Known funding streams for the UC Davis CLEAR Center (from founding in 2018 to May 2023) and Colorado State University AgNext at CSU (from founding in 2020 to May 2023). Note that this figure also includes funding for research related to the center’s purpose and for which the center faculty director was a principal investigator or co-principal investigator during the same time period. These figures do not include funding sources announced in 2023 after the date of article submission. See ESM 3 for data and sources

IFEEDER retained the PR firm Charleston/Orwig (now rebranded as C.O.nxt) to help name the CLEAR Center. Documents Boren (2022) obtained via public records requests showed IFEEDER was involved in envisioning the center from its inception and is regularly involved in CLEAR Center activities. In addition, CLEAR seemingly did not disclose all of its funding sources in the center’s early years. A Wayback Machine screen capture from October 21, 2020, showed the CLEAR Center website mentioned financial support only from “the College of Agricultural and Environmental Sciences, University of California Agriculture and Natural Resources, and philanthropy” (CLEAR Center 2020a). After public record requests were filed, CLEAR added a section—“About CLEAR Center funding”—that noted IFEEDER as a funder (but not the funding amount) along with the statement: “IFEEDER’s support does not influence the CLEAR Center’s research.” The CLEAR Center advisory board reportedly includes twelve animal agriculture industry representatives. Cargill, Elanco Animal Health, Alltech, AFIA, and NAMI all reportedly hold seats on the board (Boren 2022), but the names of the individual board members are not publicly disclosed. The advisory’s board existence was also only disclosed on the CLEAR website in mid-2022 after the center received a public record request (Boren 2022).

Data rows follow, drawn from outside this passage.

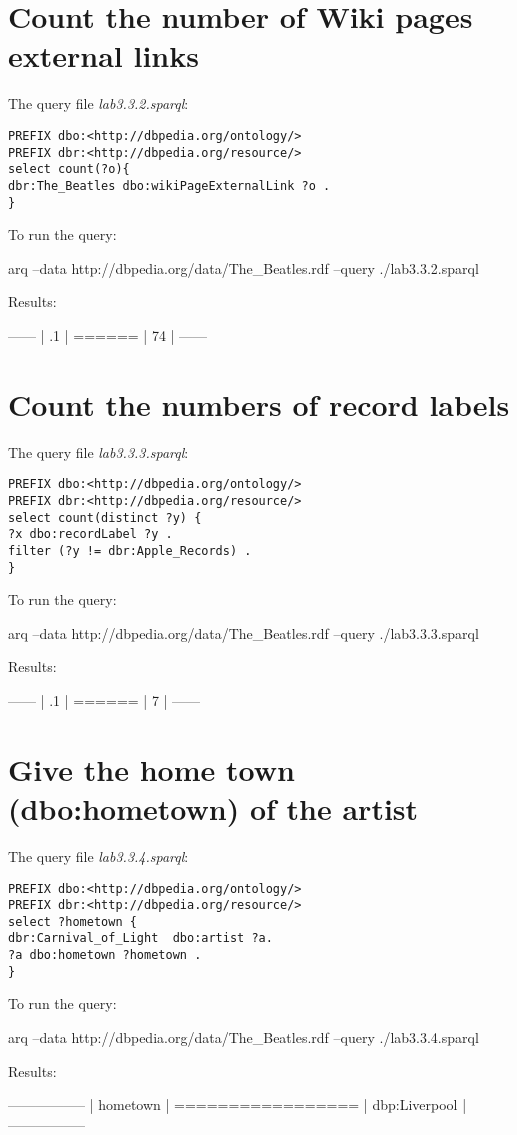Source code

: \documentclass[a4paper, 12pt]{report}
\begin{document}
\section{Count the number of Wiki pages external links}
The query file \emph{lab3.3.2.sparql}:
\begin{lstlisting}[frame=single]
PREFIX dbo:<http://dbpedia.org/ontology/>
PREFIX dbr:<http://dbpedia.org/resource/>
select count(?o){
dbr:The_Beatles dbo:wikiPageExternalLink ?o .
}
\end{lstlisting}
To run the query:
\begin{commandshell}
arq --data http://dbpedia.org/data/The_Beatles.rdf --query ./lab3.3.2.sparql
\end{commandshell}
Results:
\begin{messageshell}
------
| .1 |
======
| 74 |
------
\end{messageshell}

\section{Count the numbers of record labels}
The query file \emph{lab3.3.3.sparql}:
\begin{lstlisting}[frame=single]
PREFIX dbo:<http://dbpedia.org/ontology/>
PREFIX dbr:<http://dbpedia.org/resource/>
select count(distinct ?y) {
?x dbo:recordLabel ?y .
filter (?y != dbr:Apple_Records) .
}
\end{lstlisting}
To run the query:
\begin{commandshell}
arq --data http://dbpedia.org/data/The_Beatles.rdf --query ./lab3.3.3.sparql
\end{commandshell}
Results:
\begin{messageshell}
------
| .1 |
======
| 7  |
------
\end{messageshell}

\section{Give the home town (dbo:hometown) of the artist}
The query file \emph{lab3.3.4.sparql}:
\begin{lstlisting}[frame=single]
PREFIX dbo:<http://dbpedia.org/ontology/>
PREFIX dbr:<http://dbpedia.org/resource/>
select ?hometown {
dbr:Carnival_of_Light  dbo:artist ?a.
?a dbo:hometown ?hometown .
}
\end{lstlisting}
To run the query:
\begin{commandshell}
arq --data http://dbpedia.org/data/The_Beatles.rdf --query ./lab3.3.4.sparql
\end{commandshell}
Results:
\begin{messageshell}
-----------------
| hometown      |
=================
| dbp:Liverpool |
-----------------
\end{messageshell}
\end{document}
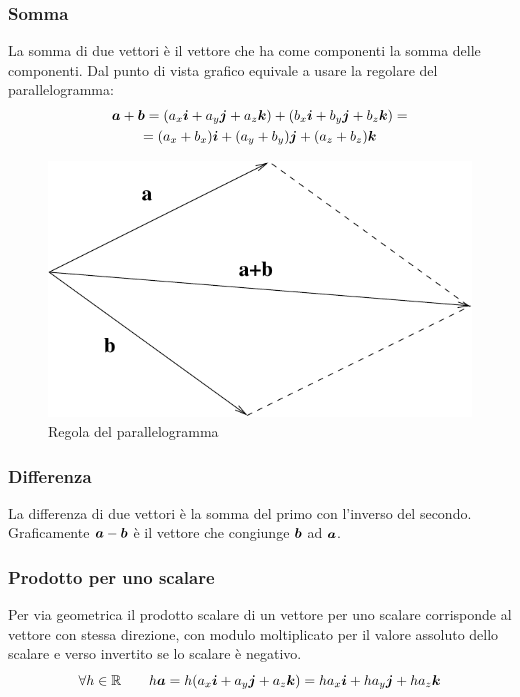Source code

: \subsubsection{Somma}
La somma di due vettori è il vettore che ha come componenti la somma delle componenti. Dal punto di vista grafico equivale a usare la regolare del parallelogramma:
\begin{multline*}
\boldsymbol{a}+\boldsymbol{b}=(a_x\boldsymbol{i}+a_y\boldsymbol{j}+a_z \boldsymbol{k})+(b_x\boldsymbol{i}+b_y\boldsymbol{j}+b_z\boldsymbol{k})=\\
=(a_x+b_x)\boldsymbol{i}+(a_y+b_y)\boldsymbol{j}+(a_z+b_z)\boldsymbol{k}
\end{multline*}
\begin{figure}[htbp]
\centering
\includegraphics[scale=0.5]{immagini/fisica1/somma_vettori}
\caption{Regola del parallelogramma}
\end{figure}



\subsubsection{Differenza} La differenza di due
vettori è la somma del primo con l'inverso del secondo. Graficamente $\boldsymbol{a}-\boldsymbol{b}$ è il vettore che congiunge $\boldsymbol{b}$ ad $\boldsymbol{a}$.
\subsubsection{Prodotto per uno scalare}
Per via geometrica il prodotto scalare di un vettore per uno scalare corrisponde al vettore con stessa direzione, con modulo moltiplicato per il valore assoluto dello scalare e verso invertito se lo scalare è negativo.
\begin{equation*}\forall h \in \mathbb{R}\qquad h\boldsymbol{a}=h(a_x\boldsymbol{i}+a_y\boldsymbol{j}+a_z\boldsymbol{k})=ha_x\boldsymbol{i}+ha_y\boldsymbol{j}+ha_z\boldsymbol{k}\end{equation*}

IFEEDER (n.d.b) described the CLEAR Center’s “objective research” as “critical for the IFEEDER to reference when sharing the important message of animal agriculture’s role as a solution provider in the nation’s efforts to address climate change issues.” IFEEDER (n.d.b) wrote that its parent organization, AFIA, “will share research findings in policy discussions happening within international standard-setting bodies and at the national level, shaping the future outlook for the industry. Mitloehner provides a neutral, credible, third-party voice to news reporters and stakeholder groups at conferences and other important governmental meetings. The data will show consumers that they can feel good about the choice they are making to include protein in their families’ diets.” According to the briefing, the CLEAR Center was designed to share its work “with decision makers, thought leaders and consumer influencers” and “to showcase the feed industry’s commitment to continuous improvement in sustainability.”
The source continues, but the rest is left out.